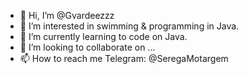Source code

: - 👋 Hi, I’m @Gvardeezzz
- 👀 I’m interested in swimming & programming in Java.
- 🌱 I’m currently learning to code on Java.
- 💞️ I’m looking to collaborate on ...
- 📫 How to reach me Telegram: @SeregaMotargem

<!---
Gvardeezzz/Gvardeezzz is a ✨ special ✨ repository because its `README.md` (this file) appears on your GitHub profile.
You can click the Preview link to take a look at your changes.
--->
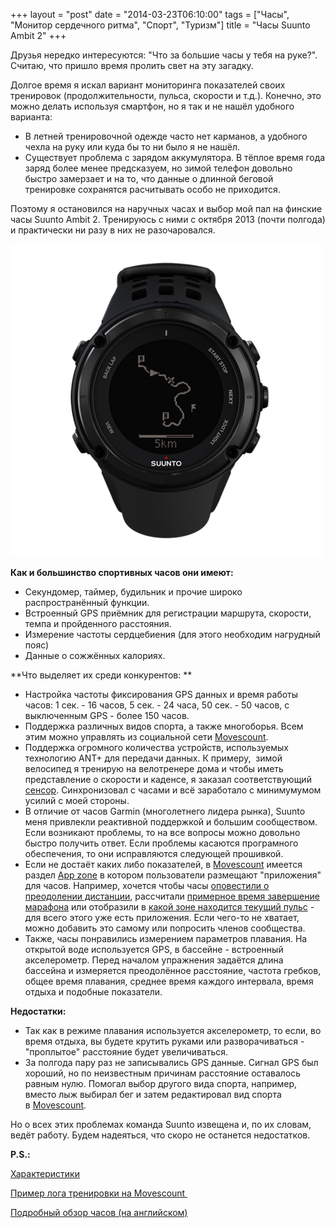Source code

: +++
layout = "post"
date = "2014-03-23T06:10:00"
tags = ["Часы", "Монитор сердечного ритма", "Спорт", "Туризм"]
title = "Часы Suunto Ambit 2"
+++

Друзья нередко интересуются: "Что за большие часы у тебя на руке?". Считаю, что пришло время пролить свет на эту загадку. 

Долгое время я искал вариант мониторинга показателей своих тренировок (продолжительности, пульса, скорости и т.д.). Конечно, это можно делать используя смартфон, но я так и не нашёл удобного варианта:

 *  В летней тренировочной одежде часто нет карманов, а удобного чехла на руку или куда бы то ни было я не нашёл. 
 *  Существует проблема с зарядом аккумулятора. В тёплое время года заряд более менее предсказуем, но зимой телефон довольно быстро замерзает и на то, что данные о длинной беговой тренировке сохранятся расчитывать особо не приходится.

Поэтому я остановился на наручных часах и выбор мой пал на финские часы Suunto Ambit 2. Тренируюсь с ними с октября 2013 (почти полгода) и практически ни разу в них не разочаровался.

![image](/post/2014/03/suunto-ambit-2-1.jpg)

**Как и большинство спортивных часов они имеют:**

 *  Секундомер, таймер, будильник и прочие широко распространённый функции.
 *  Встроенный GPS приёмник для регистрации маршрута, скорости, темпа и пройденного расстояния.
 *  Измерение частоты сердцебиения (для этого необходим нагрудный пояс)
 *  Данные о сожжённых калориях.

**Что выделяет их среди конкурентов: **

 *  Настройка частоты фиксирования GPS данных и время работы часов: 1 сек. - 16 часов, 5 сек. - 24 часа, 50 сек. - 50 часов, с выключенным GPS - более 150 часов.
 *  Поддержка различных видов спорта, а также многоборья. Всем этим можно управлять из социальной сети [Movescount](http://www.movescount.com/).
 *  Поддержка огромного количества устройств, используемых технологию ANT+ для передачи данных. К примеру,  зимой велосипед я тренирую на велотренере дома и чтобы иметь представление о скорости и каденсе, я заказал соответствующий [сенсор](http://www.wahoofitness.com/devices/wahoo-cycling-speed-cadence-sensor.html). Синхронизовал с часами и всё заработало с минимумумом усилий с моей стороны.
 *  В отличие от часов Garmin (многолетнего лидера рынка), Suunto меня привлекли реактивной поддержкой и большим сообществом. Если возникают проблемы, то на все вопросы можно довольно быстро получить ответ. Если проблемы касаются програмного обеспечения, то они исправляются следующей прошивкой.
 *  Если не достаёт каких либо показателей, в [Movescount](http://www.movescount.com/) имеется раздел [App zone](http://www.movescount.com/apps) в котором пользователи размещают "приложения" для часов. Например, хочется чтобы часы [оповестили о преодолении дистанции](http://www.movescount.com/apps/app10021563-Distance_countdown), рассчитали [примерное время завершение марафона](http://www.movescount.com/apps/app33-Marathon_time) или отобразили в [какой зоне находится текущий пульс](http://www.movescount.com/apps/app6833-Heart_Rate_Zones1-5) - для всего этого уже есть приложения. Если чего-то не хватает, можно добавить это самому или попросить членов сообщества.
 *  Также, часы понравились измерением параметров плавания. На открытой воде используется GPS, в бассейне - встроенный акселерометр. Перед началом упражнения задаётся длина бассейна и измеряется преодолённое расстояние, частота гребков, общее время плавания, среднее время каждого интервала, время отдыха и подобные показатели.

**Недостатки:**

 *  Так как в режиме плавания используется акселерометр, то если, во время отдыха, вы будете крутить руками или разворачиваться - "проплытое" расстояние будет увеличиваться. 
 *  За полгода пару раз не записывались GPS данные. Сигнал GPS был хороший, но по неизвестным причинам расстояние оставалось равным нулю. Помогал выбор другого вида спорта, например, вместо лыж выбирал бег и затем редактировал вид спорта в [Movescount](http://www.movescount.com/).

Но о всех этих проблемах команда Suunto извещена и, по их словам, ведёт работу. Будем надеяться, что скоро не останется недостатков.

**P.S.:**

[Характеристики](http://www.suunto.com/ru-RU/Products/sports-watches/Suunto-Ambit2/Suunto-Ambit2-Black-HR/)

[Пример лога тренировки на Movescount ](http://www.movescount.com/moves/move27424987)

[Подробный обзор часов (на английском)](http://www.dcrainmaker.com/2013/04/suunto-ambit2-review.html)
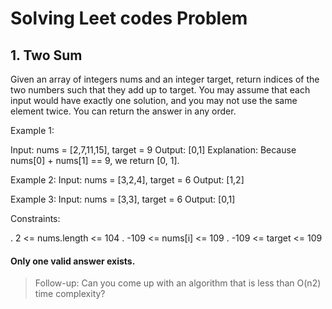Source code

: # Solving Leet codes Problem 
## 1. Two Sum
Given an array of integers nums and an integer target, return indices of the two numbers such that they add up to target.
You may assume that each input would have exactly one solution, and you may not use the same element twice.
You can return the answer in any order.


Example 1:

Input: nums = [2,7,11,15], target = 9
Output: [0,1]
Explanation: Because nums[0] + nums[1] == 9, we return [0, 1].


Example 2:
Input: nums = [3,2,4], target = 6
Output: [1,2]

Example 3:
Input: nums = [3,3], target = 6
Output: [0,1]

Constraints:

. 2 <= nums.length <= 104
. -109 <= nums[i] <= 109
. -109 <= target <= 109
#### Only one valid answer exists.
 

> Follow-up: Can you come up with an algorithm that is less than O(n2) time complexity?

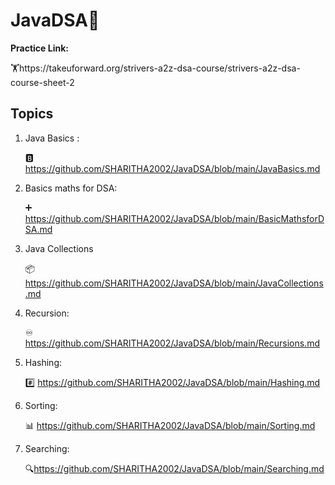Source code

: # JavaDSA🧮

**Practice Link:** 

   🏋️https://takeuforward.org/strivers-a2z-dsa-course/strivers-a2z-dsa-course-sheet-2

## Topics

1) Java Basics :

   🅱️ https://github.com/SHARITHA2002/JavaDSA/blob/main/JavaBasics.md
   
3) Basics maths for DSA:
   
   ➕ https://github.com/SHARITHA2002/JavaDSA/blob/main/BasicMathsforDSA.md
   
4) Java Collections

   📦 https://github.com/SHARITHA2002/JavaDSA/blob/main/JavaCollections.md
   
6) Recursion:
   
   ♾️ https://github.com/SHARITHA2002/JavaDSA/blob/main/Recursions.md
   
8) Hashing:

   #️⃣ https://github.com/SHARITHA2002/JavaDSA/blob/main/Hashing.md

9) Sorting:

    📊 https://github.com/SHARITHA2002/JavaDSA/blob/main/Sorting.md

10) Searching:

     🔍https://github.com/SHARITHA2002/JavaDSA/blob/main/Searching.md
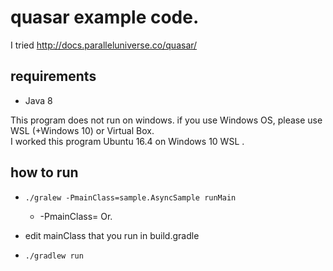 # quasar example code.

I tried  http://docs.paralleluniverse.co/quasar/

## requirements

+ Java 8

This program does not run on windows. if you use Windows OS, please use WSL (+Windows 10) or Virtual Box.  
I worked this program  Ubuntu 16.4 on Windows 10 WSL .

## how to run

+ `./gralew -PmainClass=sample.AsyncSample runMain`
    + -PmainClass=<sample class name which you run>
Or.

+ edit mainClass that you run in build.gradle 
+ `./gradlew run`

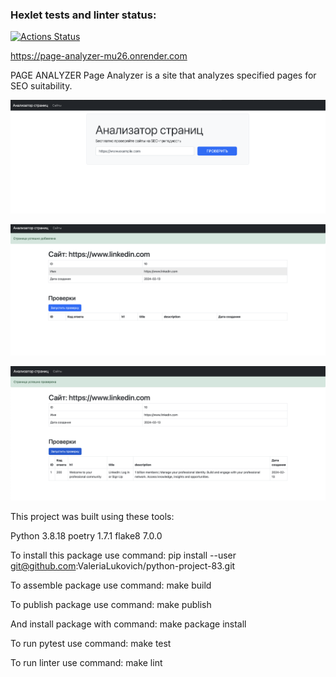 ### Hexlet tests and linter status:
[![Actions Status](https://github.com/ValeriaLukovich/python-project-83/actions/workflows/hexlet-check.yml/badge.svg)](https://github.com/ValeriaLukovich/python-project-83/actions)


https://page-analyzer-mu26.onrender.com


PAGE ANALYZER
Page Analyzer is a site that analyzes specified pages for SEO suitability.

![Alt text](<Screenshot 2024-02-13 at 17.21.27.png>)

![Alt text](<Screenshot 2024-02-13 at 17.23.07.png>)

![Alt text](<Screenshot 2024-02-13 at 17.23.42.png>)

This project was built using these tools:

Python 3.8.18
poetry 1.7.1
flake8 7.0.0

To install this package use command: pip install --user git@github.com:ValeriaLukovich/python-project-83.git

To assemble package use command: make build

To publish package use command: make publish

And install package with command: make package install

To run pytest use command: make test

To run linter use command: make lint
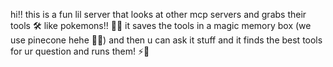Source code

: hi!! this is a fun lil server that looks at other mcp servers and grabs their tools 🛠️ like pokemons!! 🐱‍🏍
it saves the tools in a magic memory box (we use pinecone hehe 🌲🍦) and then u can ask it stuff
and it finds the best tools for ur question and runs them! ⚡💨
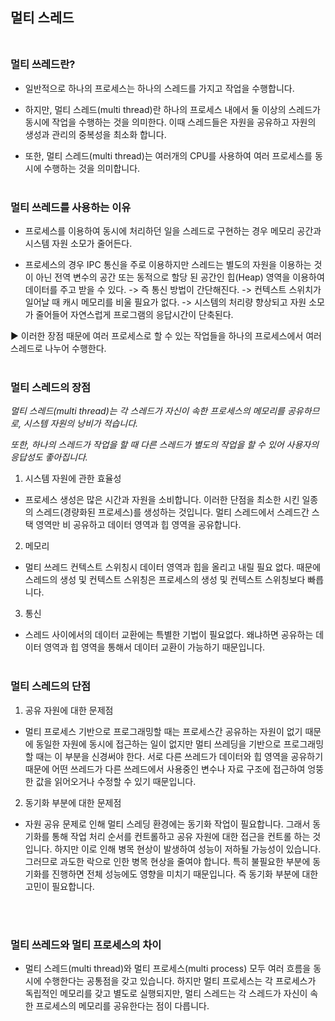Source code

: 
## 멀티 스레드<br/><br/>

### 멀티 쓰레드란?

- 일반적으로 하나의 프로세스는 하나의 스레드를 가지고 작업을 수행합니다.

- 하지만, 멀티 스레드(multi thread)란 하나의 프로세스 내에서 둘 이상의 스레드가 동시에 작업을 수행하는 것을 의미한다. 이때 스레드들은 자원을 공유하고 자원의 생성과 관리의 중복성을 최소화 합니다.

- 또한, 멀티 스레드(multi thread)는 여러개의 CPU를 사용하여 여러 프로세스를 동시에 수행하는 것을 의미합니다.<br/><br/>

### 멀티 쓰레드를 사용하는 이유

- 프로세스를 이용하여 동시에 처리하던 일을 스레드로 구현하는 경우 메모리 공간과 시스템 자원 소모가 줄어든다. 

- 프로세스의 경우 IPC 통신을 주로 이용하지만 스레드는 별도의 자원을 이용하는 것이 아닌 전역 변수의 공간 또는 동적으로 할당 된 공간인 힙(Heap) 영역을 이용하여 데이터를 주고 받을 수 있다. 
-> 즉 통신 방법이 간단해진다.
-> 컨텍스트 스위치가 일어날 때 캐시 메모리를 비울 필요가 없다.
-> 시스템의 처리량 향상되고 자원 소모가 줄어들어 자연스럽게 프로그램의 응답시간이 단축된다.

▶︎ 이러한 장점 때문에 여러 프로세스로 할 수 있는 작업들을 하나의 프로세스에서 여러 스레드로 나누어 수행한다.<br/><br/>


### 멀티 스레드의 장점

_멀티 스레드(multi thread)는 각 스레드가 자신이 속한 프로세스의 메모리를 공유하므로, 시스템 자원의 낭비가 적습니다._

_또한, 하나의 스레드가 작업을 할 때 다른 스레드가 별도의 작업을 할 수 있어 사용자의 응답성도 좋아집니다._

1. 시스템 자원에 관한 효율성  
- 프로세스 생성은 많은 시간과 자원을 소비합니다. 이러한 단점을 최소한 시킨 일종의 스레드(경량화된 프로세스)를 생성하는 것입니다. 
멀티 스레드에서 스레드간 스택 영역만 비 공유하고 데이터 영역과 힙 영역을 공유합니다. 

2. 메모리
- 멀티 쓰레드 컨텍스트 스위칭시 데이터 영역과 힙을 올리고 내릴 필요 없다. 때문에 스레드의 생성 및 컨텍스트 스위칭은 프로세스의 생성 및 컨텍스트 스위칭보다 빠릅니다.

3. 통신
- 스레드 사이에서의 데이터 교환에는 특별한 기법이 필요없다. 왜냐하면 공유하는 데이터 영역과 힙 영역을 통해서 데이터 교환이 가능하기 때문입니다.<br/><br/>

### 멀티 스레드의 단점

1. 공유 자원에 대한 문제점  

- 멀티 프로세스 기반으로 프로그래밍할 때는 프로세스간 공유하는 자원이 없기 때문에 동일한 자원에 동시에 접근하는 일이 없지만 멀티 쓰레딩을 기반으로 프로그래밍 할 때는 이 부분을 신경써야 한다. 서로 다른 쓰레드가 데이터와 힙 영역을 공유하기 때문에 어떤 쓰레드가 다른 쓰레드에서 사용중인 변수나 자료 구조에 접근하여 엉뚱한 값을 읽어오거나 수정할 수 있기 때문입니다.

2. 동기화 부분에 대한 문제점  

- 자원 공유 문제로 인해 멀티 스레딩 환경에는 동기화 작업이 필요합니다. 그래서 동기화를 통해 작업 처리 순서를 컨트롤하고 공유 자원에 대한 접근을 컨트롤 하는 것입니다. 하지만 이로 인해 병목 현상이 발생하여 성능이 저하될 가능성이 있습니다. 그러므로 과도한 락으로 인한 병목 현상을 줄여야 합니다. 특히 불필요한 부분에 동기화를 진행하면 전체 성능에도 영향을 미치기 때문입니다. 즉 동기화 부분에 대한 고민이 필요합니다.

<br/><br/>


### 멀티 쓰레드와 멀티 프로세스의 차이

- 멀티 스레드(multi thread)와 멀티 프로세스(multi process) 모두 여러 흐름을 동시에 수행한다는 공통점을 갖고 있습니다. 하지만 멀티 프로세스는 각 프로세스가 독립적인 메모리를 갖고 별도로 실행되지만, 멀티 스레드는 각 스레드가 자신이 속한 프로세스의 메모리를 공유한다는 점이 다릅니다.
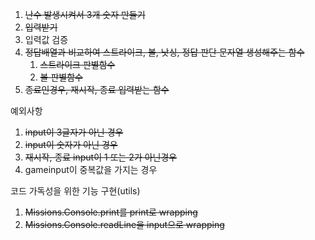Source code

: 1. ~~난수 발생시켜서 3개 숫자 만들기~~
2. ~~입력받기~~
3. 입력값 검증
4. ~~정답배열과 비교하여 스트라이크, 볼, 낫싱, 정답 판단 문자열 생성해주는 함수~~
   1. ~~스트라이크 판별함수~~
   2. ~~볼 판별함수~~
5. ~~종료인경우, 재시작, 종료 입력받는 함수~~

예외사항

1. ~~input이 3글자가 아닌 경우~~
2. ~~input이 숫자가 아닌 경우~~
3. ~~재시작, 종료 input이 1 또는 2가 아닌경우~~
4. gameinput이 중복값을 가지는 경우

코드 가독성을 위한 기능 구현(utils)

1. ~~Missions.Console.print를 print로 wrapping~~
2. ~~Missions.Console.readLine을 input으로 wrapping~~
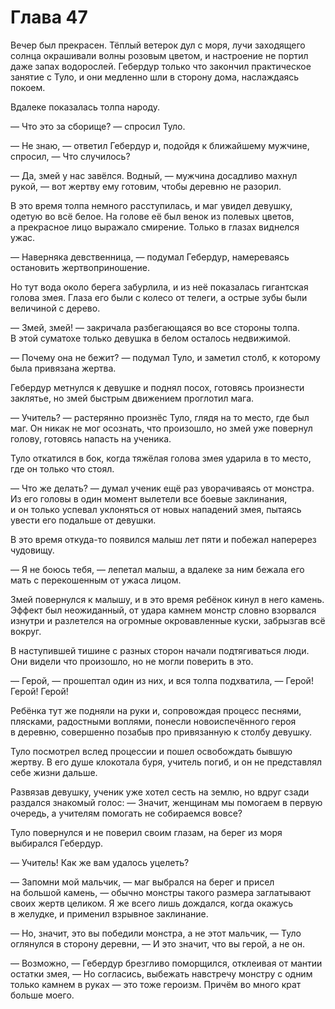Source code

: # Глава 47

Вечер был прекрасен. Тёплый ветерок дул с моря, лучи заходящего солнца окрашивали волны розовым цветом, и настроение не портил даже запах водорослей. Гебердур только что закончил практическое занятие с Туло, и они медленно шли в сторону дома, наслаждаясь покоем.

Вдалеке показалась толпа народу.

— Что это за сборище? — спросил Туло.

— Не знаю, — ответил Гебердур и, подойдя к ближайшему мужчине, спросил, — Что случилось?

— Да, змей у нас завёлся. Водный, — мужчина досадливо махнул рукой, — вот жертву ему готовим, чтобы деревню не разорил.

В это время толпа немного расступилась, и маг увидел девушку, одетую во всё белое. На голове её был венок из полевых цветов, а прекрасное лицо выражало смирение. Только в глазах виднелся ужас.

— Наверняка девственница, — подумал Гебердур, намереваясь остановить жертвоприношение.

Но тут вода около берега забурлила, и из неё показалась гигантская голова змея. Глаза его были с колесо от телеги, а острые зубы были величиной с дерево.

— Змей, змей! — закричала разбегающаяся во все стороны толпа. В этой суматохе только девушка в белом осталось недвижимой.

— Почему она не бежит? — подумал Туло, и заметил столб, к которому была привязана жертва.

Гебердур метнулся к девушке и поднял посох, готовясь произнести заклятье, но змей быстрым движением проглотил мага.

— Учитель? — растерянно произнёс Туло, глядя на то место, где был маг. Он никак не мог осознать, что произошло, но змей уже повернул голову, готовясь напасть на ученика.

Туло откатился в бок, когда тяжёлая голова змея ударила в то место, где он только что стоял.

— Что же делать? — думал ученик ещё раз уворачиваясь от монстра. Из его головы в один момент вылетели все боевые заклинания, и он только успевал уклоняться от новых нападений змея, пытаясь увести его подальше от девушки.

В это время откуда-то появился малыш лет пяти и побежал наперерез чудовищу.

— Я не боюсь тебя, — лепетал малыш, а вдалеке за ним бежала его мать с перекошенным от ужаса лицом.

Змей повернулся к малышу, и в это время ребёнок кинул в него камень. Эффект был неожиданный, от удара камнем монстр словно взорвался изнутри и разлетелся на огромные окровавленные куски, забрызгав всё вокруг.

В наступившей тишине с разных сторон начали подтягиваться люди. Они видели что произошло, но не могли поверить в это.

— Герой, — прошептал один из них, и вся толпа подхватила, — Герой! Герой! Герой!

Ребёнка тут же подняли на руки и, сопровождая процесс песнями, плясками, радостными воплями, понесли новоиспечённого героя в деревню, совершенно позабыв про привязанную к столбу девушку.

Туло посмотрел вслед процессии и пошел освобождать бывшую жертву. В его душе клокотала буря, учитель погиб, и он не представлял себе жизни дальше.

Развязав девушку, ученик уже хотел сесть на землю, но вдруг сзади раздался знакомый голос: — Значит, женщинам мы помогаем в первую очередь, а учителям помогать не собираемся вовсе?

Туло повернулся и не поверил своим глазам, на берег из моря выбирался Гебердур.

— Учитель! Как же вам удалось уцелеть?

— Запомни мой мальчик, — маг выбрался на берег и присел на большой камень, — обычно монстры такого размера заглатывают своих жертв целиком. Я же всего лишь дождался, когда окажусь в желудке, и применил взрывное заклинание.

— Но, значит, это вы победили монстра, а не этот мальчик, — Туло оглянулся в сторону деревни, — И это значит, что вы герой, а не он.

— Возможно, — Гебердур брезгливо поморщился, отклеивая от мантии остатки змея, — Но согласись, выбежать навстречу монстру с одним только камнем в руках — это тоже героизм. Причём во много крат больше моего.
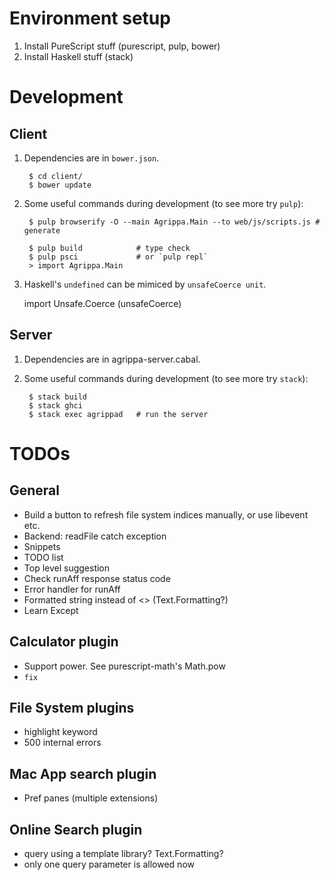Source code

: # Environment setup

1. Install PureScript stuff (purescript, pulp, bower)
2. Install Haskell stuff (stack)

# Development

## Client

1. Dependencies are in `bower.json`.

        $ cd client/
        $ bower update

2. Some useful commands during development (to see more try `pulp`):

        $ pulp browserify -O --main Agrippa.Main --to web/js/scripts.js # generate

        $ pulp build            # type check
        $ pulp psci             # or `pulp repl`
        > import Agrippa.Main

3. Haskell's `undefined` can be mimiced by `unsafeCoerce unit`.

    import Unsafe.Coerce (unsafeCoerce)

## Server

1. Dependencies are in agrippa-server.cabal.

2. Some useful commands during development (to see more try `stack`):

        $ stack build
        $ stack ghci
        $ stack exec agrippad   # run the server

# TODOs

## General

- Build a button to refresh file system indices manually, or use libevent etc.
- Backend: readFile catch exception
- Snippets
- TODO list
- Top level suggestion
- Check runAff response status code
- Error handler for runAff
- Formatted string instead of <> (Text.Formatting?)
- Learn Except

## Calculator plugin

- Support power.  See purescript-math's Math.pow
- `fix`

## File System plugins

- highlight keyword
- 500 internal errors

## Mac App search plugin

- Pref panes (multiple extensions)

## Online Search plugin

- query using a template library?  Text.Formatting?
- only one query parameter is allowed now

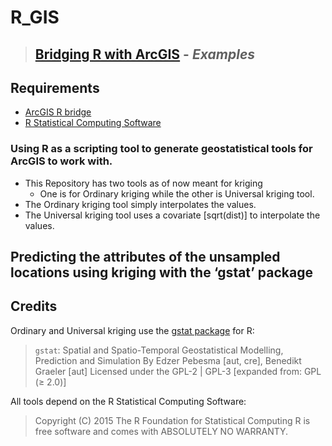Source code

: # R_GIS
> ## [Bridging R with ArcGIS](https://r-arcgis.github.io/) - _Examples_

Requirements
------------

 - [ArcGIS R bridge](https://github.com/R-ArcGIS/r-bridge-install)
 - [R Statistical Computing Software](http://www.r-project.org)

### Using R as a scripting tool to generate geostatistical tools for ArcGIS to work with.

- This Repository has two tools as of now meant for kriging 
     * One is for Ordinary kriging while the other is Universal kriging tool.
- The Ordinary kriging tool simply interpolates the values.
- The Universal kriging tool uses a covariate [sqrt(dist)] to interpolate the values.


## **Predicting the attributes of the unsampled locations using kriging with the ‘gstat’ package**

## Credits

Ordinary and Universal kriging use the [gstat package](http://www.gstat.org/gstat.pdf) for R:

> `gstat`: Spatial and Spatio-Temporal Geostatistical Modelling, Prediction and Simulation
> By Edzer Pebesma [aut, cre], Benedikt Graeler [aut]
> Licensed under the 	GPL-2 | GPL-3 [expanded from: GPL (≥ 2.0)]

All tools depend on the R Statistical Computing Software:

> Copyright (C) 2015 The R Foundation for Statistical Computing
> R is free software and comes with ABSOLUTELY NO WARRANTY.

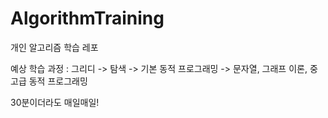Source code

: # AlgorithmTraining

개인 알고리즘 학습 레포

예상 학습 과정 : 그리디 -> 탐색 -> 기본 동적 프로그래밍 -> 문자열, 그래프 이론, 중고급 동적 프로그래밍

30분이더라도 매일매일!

******

Work to be completed: Needed here is a verbatim copy of the data from the first line through the line with "особо не приходится.", without pictures.

Answer area:
Source code

: - 👋 Hi, I’m @Gvardeezzz
- 👀 I’m interested in swimming & programming in Java.
- 🌱 I’m currently learning to code on Java.
- 💞️ I’m looking to collaborate on ...
- 📫 How to reach me Telegram: @SeregaMotargem

<!---
Gvardeezzz/Gvardeezzz is a ✨ special ✨ repository because its `README.md` (this file) appears on your GitHub profile.
You can click the Preview link to take a look at your changes.
--->
Source code

: +++
layout = "post"
date = "2014-03-23T06:10:00"
tags = ["Часы", "Монитор сердечного ритма", "Спорт", "Туризм"]
title = "Часы Suunto Ambit 2"
+++

Друзья нередко интересуются: "Что за большие часы у тебя на руке?". Считаю, что пришло время пролить свет на эту загадку. 

Долгое время я искал вариант мониторинга показателей своих тренировок (продолжительности, пульса, скорости и т.д.). Конечно, это можно делать используя смартфон, но я так и не нашёл удобного варианта:

 *  В летней тренировочной одежде часто нет карманов, а удобного чехла на руку или куда бы то ни было я не нашёл. 
 *  Существует проблема с зарядом аккумулятора. В тёплое время года заряд более менее предсказуем, но зимой телефон довольно быстро замерзает и на то, что данные о длинной беговой тренировке сохранятся расчитывать особо не приходится.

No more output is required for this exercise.